Something is going on there, something we're not directly privy to, and that that our "audience" for the gospel is not actually everyone, but those individuals who have been enable to accept it...although we don't know who those individuals are merely by looking at them.
But I do think there is something else crucial that must happen:
My sheep hear My voice, and I know them, and they follow Me. -- John 10
That verse says two things: One is that Jesus knows who are His. They are already identified to Him and by Him. The second is that those individuals
will respond to His voice.
But they have to hear His voice, not just someone spouting Christianese Christo-babble at them.
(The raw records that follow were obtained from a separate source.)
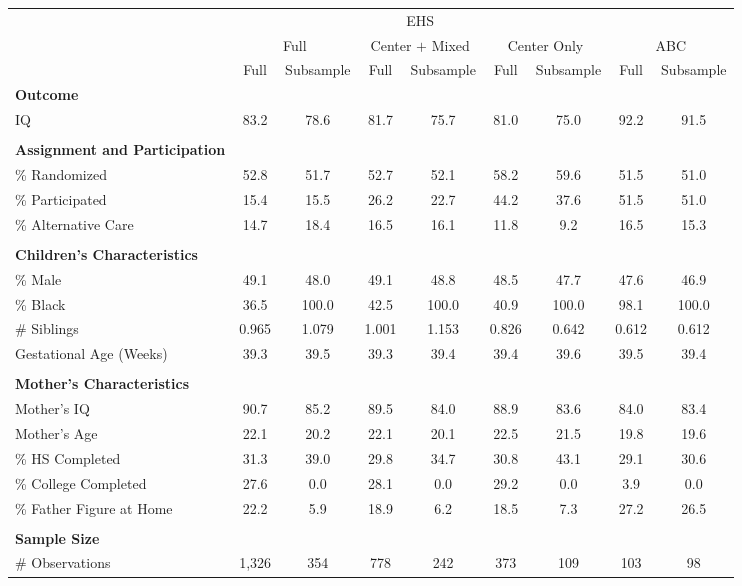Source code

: \begin{tabular}{lcccccccc}
\toprule 
\midrule 
 & \multicolumn{6}{c}{EHS} & \multicolumn{2}{c}{} \\
 \cmidrule(lr){2-7} \cmidrule(lr){8-9} 
 & \multicolumn{2}{c}{Full} & \multicolumn{2}{c}{Center $+$ Mixed} & \multicolumn{2}{c}{Center Only} & \multicolumn{2}{c}{ABC} \\
 \cmidrule(lr){2-3} \cmidrule(lr){4-5} \cmidrule(lr){6-7} \cmidrule(lr){8-9} 
 & Full & Subsample & Full & Subsample & Full & Subsample & Full & Subsample \\
\midrule 
\textbf{Outcome} \\
\quad IQ & 83.2 & 78.6 & 81.7 & 75.7 & 81.0 & 75.0 & 92.2 & 91.5 \\
 \\
\textbf{Assignment and Participation} \\
\quad \% Randomized & 52.8 & 51.7 & 52.7 & 52.1 & 58.2 & 59.6 & 51.5 & 51.0 \\
\quad \% Participated & 15.4 & 15.5 & 26.2 & 22.7 & 44.2 & 37.6 & 51.5 & 51.0 \\
\quad \% Alternative Care & 14.7 & 18.4 & 16.5 & 16.1 & 11.8 & 9.2 & 16.5 & 15.3 \\
 \\
\textbf{Children's Characteristics} \\
\quad \% Male & 49.1 & 48.0 & 49.1 & 48.8 & 48.5 & 47.7 & 47.6 & 46.9 \\
\quad \% Black & 36.5 & 100.0 & 42.5 & 100.0 & 40.9 & 100.0 & 98.1 & 100.0 \\
\quad \# Siblings & 0.965 & 1.079 & 1.001 & 1.153 & 0.826 & 0.642 & 0.612 & 0.612 \\
\quad Gestational Age (Weeks) & 39.3 & 39.5 & 39.3 & 39.4 & 39.4 & 39.6 & 39.5 & 39.4 \\
 \\
\textbf{Mother's Characteristics} \\
\quad Mother's IQ & 90.7 & 85.2 & 89.5 & 84.0 & 88.9 & 83.6 & 84.0 & 83.4 \\
\quad Mother's Age & 22.1 & 20.2 & 22.1 & 20.1 & 22.5 & 21.5 & 19.8 & 19.6 \\
\quad \% HS Completed & 31.3 & 39.0 & 29.8 & 34.7 & 30.8 & 43.1 & 29.1 & 30.6 \\
\quad \% College Completed & 27.6 & 0.0 & 28.1 & 0.0 & 29.2 & 0.0 & 3.9 & 0.0 \\
\quad \% Father Figure at Home & 22.2 & 5.9 & 18.9 & 6.2 & 18.5 & 7.3 & 27.2 & 26.5 \\
 \\
\textbf{Sample Size} \\
\quad \# Observations & 1,326 & 354 & 778 & 242 & 373 & 109 & 103 & 98 \\
\midrule 
\bottomrule 
\end{tabular}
It is necessary for the would-be evangelist to be in the right place at the right time speaking the right words to the right people as directed to him by Jesus.
Paul and his companions traveled throughout the region of Phrygia and Galatia, having been kept by the Holy Spirit from preaching the word in the province of Asia. -- Acts 16:6
I always kind of wonder how the Holy Spirit "prevented" them from going into Asia. I suspect it was merely by directing them explicitly Macedonia:
During the night Paul had a vision of a man of Macedonia standing and begging him, "Come over to Macedonia and help us." Acts 16:9
That didn't mean nobody in Asia was enabled to receive the gospel, only that Paul wasn't the right person at the right time who'd say the right thing.
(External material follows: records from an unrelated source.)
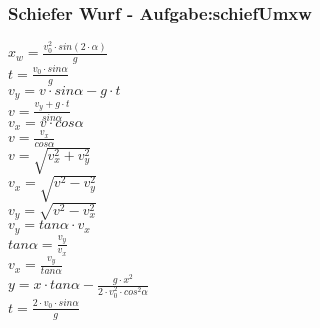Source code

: \subsubsection{Schiefer Wurf  - Aufgabe:schiefUmxw} 
\begin{minipage}{0.45\textwidth} 
$ x_{w}  = \frac{v_{0} ^{2} \cdot sin(2\cdot \alpha )}{       g} $\\ 
$ t =\frac{v_{0} \cdot sin \alpha }{  g} $\\ 
$ v_{y}  =  v\cdot sin\alpha - g\cdot t $\\ 
$ v= \frac{ v_{y} +g\cdot t}{ sin\alpha } $\\ 
$ v_{x}  = v\cdot  cos\alpha $\\ 
$ v= \frac{ v_{x} }{ cos\alpha } $\\ 
$ v= \sqrt{ v_{x} ^{2} + v_{y} ^{2} } $\\ 
$ v_{x} = \sqrt{ v^{2}  - v_{y} ^{2} } $\\ 
$ v_{y} = \sqrt{ v^{2}  - v_{x} ^{2} } $\\ 
$ v_{y} = tan \alpha \cdot  v_{x} $\\ 
$ tan \alpha = \frac{v_{y} }{v_{x} } $\\ 
$ v_{x} = \frac{v_{y} }{tan \alpha } $\\ 
$ y = x\cdot tan \alpha  - \frac{   g\cdot x^{2} }{2\cdot v^{2} _{0} \cdot cos ^{2}\alpha } $\\ 
$ t =\frac{2\cdot v_{0} \cdot sin \alpha }{ g} $\\ 
\end{minipage} 
\begin{minipage}{0.45\textwidth} 
 
\end{minipage}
I knew a woman, a former prostitute, who I've spoken of before in these forums. She testified that she'd had preachers shouting Christianese Christo-babble at her many times, telling her she was damned to hell for her sins...and she had fully accepted that.
Then one day, a preacher from our church was speaking on the corner, and she said something held her there while he spoke. Then he said this: "
Therefore, if anyone is in Christ, the new creation has come: The old has gone, the new is here! " That was her "wait...what?" moment.
The pastor who had said those words told me that at the end of the sermon, as they were packing to leave that night, a prostitute had walked up to him and put her finger right on his chest demanding, "What you said about a new creation and the old going away...
is that the truth?"
Nobody had ever said to her before that it was possible to actually leave the baggage of sin behind.
It wasn't that she was not enabled--she had been enabled, which is why she felt herself unable to leave. But nobody had spoken to her before
in the voice of Jesus speaking to His lost sheep. "You're going to hell!" is
not "Come to me and be saved."
In fact, hell had
never been that woman's destiny. She was known to Jesus, her name was written in His book, and she had been enabled by the Father. Whoever had told her she was going to hell had been lying to her, and she had not responded to that lie. But she did respond to the voice of Jesus speaking the truth.
That leaves me flirting with concepts that Calvinists have married. For sure, scripture speaks of election, predestination, individual enablement and such. Calvinists tend to preach that in emphasis of God culling out people to be condemned.
Rather, I tend to think of it in terms of creating confidence of success. If I go where Jesus tells me to go, when Jesus tells me to go, and speak to the people Jesus tells me to speak to with the words He has for
them--if I've done those things correctly, I can be confident that He will have someone there who is enabled to accept it.
I think that's the intention of Romans 9.